The Tobacco Industry and Marketing Board (Timb) has already announced that the selling season opens on February 15 but in the courts Zitac and Boka are fighting to join Tobacco Sales Floor as the second tobacco auctioneers.
Zitac entered a contractual agreement to lease Boka Tobacco Auction floors for a period of 15 years from 2001 to 2016.
A dispute arose between the property owner, Boka Investments and lessee Zitac when the former decided to cancel the lease citing breach of contract.
Although the case is before the courts pending a final ruling, Zitac has vowed not to leave the premises unless it is furnished with a court order directing it to do so, while Boka Investments says that Zitac blatantly breached sections of the agreement and must leave the premises.
Stakeholders believe the dispute over Boka premises spells doom for tobacco farmers this season. “By the look of it, we are going to face a couple of problems considering the fact that the floors are not yet ready for opening.
“So far, we know of only one floor that has been confirmed as ready to open,” said Tobacco Association of Zimbabwe (TAZ) CEO, Wilfred Nhemwa.
He said the existence of one floor means there won’t be competition and this is going to affect the prices.
Nicholas Kapungu, President of the Zimbabwe Progressive Tobacco Farmers Union called for the immediate restoration of normalcy at the floors as a lot was at stake for small-scale farmers.
“This conflict will really affect us because we don’t know who is in charge at those floors,” Kapungu said.
Kapungu said Zitac should be evicted so that farmers can deal directly with the owners of the building adding that should the chaos continue, they would “vigorously demonstrate” at the floors.
It’s not only the issue of tobacco floors that farmers have to grapple with. Tobacco farmers need electricity during the curing period and with Zesa erratic in supplies, it means that they have to use generators thereby increasing the cost of production.
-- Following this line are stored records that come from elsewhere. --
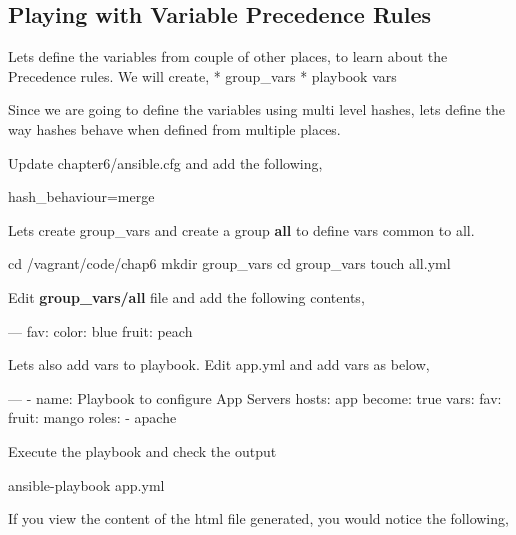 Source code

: \subsection{Playing with Variable Precedence Rules}

Lets define the variables from couple of other places, to learn about the Precedence rules. We will create,\newline
   * group\_vars\newline
   * playbook vars  

Since we are going to define the variables using multi level hashes, lets define the way hashes behave when defined from multiple places.  

Update chapter6/ansible.cfg and add the following,  

\begin{code}
hash_behaviour=merge
\end{code}

Lets create group\_vars and create a group \textbf{all} to define vars common to all.  

\begin{code}
cd /vagrant/code/chap6
mkdir group_vars
cd group_vars
touch all.yml
\end{code}

Edit \textbf{group\_vars/all} file and add the following contents,  

\begin{code}
---
  fav:
    color: blue
    fruit: peach

\end{code}

Lets also add vars to playbook. Edit app.yml and add vars as below,  

\begin{code}
---
  - name: Playbook to configure App Servers
    hosts: app
    become: true
    vars:
      fav:
        fruit: mango
    roles:
    - apache

\end{code}

Execute the playbook and check the output  

\begin{code}

ansible-playbook app.yml

\end{code}

If you view the content of the html file generated, you would notice the following,  

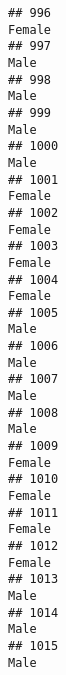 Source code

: \documentclass[]{article}
\begin{document}
\begin{verbatim}
## 996                                                                                                                           Female
## 997                                                                                                                             Male
## 998                                                                                                                             Male
## 999                                                                                                                             Male
## 1000                                                                                                                            Male
## 1001                                                                                                                          Female
## 1002                                                                                                                          Female
## 1003                                                                                                                          Female
## 1004                                                                                                                          Female
## 1005                                                                                                                            Male
## 1006                                                                                                                            Male
## 1007                                                                                                                            Male
## 1008                                                                                                                            Male
## 1009                                                                                                                          Female
## 1010                                                                                                                          Female
## 1011                                                                                                                          Female
## 1012                                                                                                                          Female
## 1013                                                                                                                            Male
## 1014                                                                                                                            Male
## 1015                                                                                                                            Male

\end{verbatim}
\end{document}
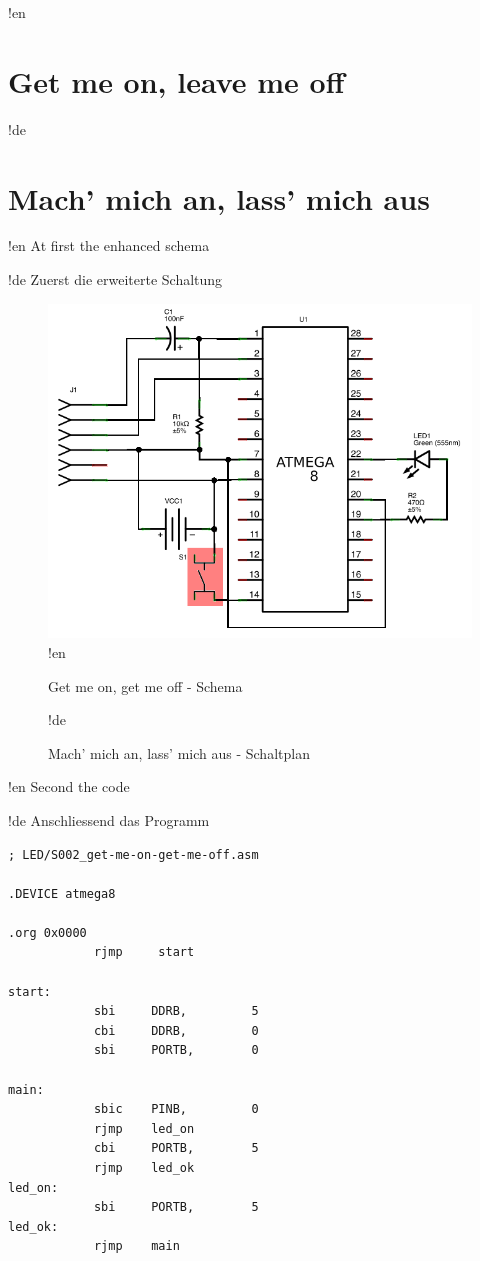 !en \section{Get me on, leave me off}
!de \section{Mach' mich an, lass' mich aus}

!en At first the enhanced schema

!de Zuerst die erweiterte Schaltung

\begin{figure}[htbp]
  \centering
  \includegraphics[width=120mm]{LED/S002_get-me-on-get-me-off_Circuit_schema.png}
!en   \caption{Get me on, get me off - Schema}
!de   \caption{Mach' mich an, lass' mich aus - Schaltplan}
  \label{atmega8-get-me-on-get-me-off-schema}
  \label{atmega8-get-me-on-get-me-off-schema}
\end{figure}


!en Second the code

!de Anschliessend das Programm


\begin{lstlisting}
; LED/S002_get-me-on-get-me-off.asm

.DEVICE atmega8

.org 0x0000
            rjmp     start

start:
            sbi     DDRB,         5
            cbi     DDRB,         0
            sbi     PORTB,        0

main:
            sbic    PINB,         0
            rjmp    led_on
            cbi     PORTB,        5
            rjmp    led_ok
led_on:
            sbi     PORTB,        5
led_ok:
            rjmp    main
\end{lstlisting}


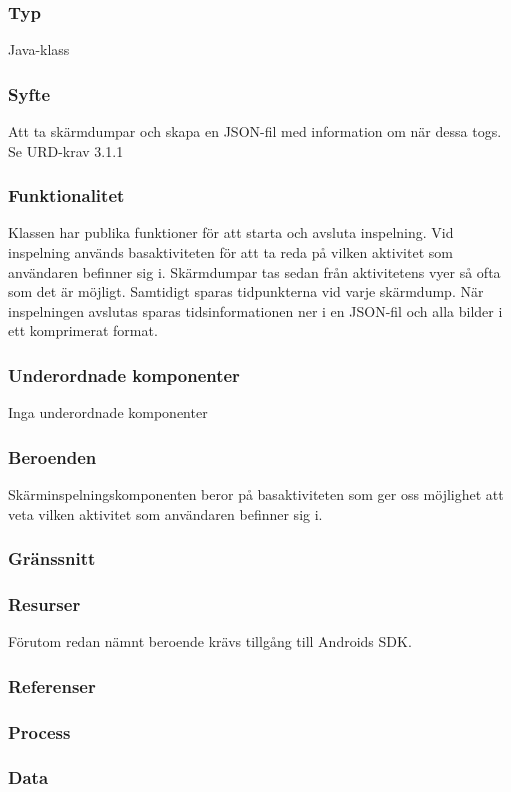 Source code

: \subsubsection{Typ}
Java-klass
\subsubsection{Syfte}
Att ta skärmdumpar och skapa en JSON-fil med information om när dessa togs.
Se URD-krav 3.1.1
\subsubsection{Funktionalitet}
Klassen har publika funktioner för att starta och avsluta inspelning. Vid inspelning används basaktiviteten för att ta reda på vilken aktivitet som användaren befinner sig i. Skärmdumpar tas sedan från aktivitetens vyer så ofta som det är möjligt. Samtidigt sparas tidpunkterna vid varje skärmdump. När inspelningen avslutas sparas tidsinformationen ner i en JSON-fil och alla bilder i ett komprimerat format.
\subsubsection{Underordnade komponenter}
Inga underordnade komponenter
\subsubsection{Beroenden}
Skärminspelningskomponenten beror på basaktiviteten som ger oss möjlighet att veta vilken aktivitet som användaren befinner sig i.
\subsubsection{Gränssnitt}

\subsubsection{Resurser}
Förutom redan nämnt beroende krävs tillgång till Androids SDK.
\subsubsection{Referenser}

\subsubsection{Process}

\subsubsection{Data}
Nhemwa told Standardbusiness the association was hoping that the booking system was adhered to so as to ensure orderly marketing of tobacco and “avoid a repeat of last year”.
He said TAZ had struck a deal with the power utility which has promised to ensure power is available during the tobacco curing period on condition that farmers settle the US$50 million debt owed to Zesa.
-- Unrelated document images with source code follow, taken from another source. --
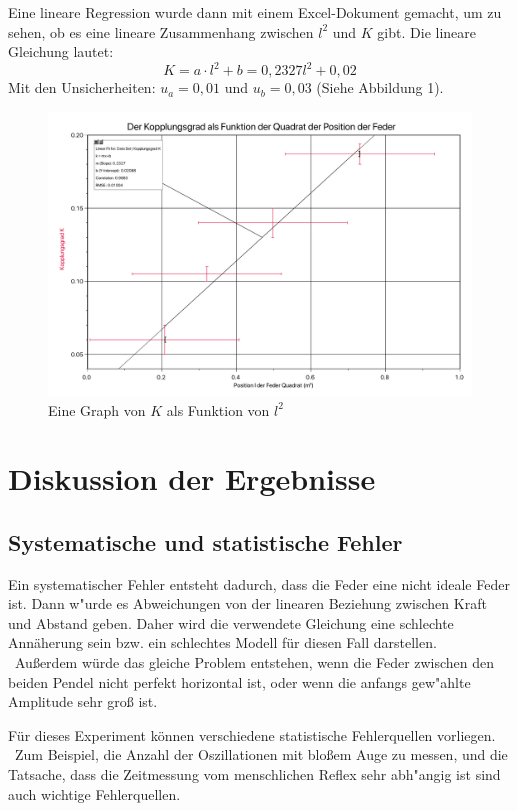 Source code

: \documentclass[11pt,a4paper]{article}
\begin{document}
Eine lineare Regression wurde dann mit einem Excel-Dokument gemacht, um zu sehen, ob es eine lineare Zusammenhang zwischen $l^2$ und $K$ gibt. Die lineare Gleichung lautet:
$$ K = a\cdot l^2 +b = 0,2327 l^2 + 0,02 $$
Mit den Unsicherheiten: $u_a = 0,01$ und $u_b = 0,03$ (Siehe Abbildung 1). 
\begin{figure}[h]
	\centering
	\includegraphics[width=\textwidth]{Abb2}
	\caption{Eine Graph von $K$ als Funktion von $l^2$}
\end{figure}

\section{Diskussion der Ergebnisse}
\subsection{Systematische und statistische Fehler}
Ein systematischer Fehler entsteht dadurch, dass die Feder eine nicht ideale Feder ist.
Dann w"urde es Abweichungen von der linearen Beziehung zwischen Kraft und Abstand geben. Daher wird die verwendete Gleichung eine schlechte Annäherung sein bzw. ein schlechtes Modell für diesen Fall darstellen.
\\\
Außerdem würde das gleiche Problem entstehen, wenn die Feder zwischen den beiden Pendel nicht perfekt horizontal ist, oder wenn die anfangs gew"ahlte Amplitude sehr groß ist.

Für dieses Experiment können verschiedene statistische Fehlerquellen vorliegen.
\\\
Zum Beispiel, die Anzahl der Oszillationen mit bloßem Auge zu messen, und die Tatsache, dass die Zeitmessung vom menschlichen Reflex sehr abh"angig ist sind auch wichtige Fehlerquellen. 
\end{document}
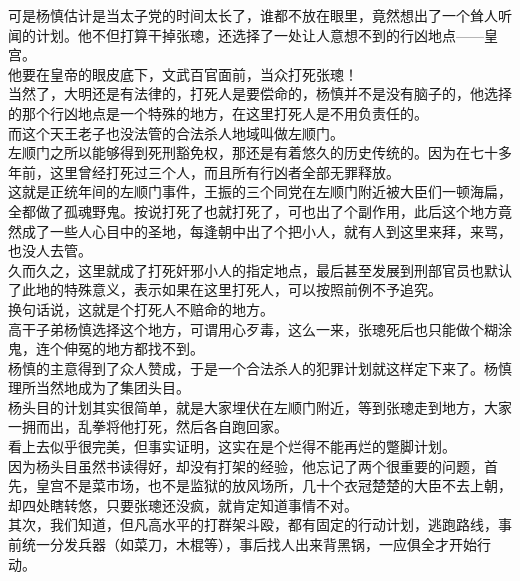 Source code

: \begin{multicols}{\theparacolNo}
可是杨慎估计是当太子党的时间太长了，谁都不放在眼里，竟然想出了一个耸人听闻的计划。他不但打算干掉张璁，还选择了一处让人意想不到的行凶地点——皇宫。\\

他要在皇帝的眼皮底下，文武百官面前，当众打死张璁！\\

当然了，大明还是有法律的，打死人是要偿命的，杨慎并不是没有脑子的，他选择的那个行凶地点是一个特殊的地方，在这里打死人是不用负责任的。\\

而这个天王老子也没法管的合法杀人地域叫做左顺门。\\

左顺门之所以能够得到死刑豁免权，那还是有着悠久的历史传统的。因为在七十多年前，这里曾经打死过三个人，而且所有行凶者全部无罪释放。\\

这就是正统年间的左顺门事件，王振的三个同党在左顺门附近被大臣们一顿海扁，全都做了孤魂野鬼。按说打死了也就打死了，可也出了个副作用，此后这个地方竟然成了一些人心目中的圣地，每逢朝中出了个把小人，就有人到这里来拜，来骂，也没人去管。\\

久而久之，这里就成了打死奸邪小人的指定地点，最后甚至发展到刑部官员也默认了此地的特殊意义，表示如果在这里打死人，可以按照前例不予追究。\\

换句话说，这就是个打死人不赔命的地方。\\

高干子弟杨慎选择这个地方，可谓用心歹毒，这么一来，张璁死后也只能做个糊涂鬼，连个伸冤的地方都找不到。\\

杨慎的主意得到了众人赞成，于是一个合法杀人的犯罪计划就这样定下来了。杨慎理所当然地成为了集团头目。\\

杨头目的计划其实很简单，就是大家埋伏在左顺门附近，等到张璁走到地方，大家一拥而出，乱拳将他打死，然后各自跑回家。\\

看上去似乎很完美，但事实证明，这实在是个烂得不能再烂的蹩脚计划。\\

因为杨头目虽然书读得好，却没有打架的经验，他忘记了两个很重要的问题，首先，皇宫不是菜市场，也不是监狱的放风场所，几十个衣冠楚楚的大臣不去上朝，却四处瞎转悠，只要张璁还没疯，就肯定知道事情不对。\\

其次，我们知道，但凡高水平的打群架斗殴，都有固定的行动计划，逃跑路线，事前统一分发兵器（如菜刀，木棍等），事后找人出来背黑锅，一应俱全才开始行动。\\


\end{multicols}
The curing period started in December and runs up to March.
“Zesa are agreeable to that but want farmers to pay half of the bill and the remainder through stop orders and has said that it will do everything to ensure that there is power during the curing period,” Nhemwa said.
Zimbabwe Tobacco Association president Kevin Cooke explained that the association met with the Timb and were informed that staff was being employed in anticipation of a busy marketing season.
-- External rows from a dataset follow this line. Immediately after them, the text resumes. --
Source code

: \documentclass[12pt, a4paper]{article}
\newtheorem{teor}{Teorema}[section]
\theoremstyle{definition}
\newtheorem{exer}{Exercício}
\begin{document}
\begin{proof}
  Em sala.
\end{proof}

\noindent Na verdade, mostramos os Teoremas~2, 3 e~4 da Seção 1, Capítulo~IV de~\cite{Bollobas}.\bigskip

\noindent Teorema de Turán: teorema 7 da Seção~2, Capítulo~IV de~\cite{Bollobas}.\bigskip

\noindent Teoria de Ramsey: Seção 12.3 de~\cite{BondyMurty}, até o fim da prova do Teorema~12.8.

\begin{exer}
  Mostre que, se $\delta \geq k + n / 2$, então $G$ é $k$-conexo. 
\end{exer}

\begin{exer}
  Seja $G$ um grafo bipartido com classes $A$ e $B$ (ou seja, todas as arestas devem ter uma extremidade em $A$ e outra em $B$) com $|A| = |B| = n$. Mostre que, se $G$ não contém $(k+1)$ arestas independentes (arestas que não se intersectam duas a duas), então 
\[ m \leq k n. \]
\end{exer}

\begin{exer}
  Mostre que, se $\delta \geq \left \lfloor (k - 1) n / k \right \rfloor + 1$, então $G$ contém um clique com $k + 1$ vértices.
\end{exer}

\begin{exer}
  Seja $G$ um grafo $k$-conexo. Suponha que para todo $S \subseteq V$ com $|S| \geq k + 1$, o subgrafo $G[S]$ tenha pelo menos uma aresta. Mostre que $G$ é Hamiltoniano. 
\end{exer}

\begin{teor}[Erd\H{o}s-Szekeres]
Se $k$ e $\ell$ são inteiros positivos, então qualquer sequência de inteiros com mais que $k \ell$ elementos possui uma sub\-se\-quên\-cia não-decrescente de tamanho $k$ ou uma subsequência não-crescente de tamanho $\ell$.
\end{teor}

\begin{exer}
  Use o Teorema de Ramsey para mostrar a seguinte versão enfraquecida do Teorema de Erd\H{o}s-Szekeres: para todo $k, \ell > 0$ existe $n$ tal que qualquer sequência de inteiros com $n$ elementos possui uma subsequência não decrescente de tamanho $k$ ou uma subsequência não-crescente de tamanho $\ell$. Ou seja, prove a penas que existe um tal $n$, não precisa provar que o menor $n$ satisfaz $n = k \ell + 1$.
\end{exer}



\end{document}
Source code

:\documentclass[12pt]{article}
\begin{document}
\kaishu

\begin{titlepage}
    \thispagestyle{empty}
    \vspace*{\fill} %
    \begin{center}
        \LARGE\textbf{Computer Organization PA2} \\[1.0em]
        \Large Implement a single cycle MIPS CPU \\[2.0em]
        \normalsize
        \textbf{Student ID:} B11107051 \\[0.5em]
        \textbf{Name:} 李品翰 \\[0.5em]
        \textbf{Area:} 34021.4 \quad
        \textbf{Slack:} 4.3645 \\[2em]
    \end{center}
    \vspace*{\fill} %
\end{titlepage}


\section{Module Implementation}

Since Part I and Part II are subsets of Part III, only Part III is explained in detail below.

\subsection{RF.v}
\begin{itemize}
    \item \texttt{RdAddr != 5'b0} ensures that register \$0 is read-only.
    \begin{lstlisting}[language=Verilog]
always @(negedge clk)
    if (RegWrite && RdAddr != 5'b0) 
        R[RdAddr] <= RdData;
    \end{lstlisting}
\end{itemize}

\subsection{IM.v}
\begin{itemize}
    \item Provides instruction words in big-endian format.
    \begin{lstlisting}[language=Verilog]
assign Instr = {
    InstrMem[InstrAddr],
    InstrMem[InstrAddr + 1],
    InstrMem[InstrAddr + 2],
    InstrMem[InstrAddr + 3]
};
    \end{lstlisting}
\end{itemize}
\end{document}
“We are hoping that the floors open in accordance with schedule this February as there has been a lot more planting this season,” Cooke said.
Tobacco production is on the increased buoyed by favourable prices on the auction floors and last year more than doubled on 2009 figures of 59 million kgs.
It has the highest returns compared to other cash crops.
Tobacco was the backbone of Zimbabwe’s flourishing economy in the 1980s till the late 90s, as good quality leaf was known to originate from the country.
The crop contributed an estimated 50 % of the country’s foreign currency and ranked behind the United States of America and Brazil in terms of volume of leaf exports worldwide.
However, a vigorous international anti-smoking lobby remains the only real threat to an industry that has survived for centuries and employs millions across the globe.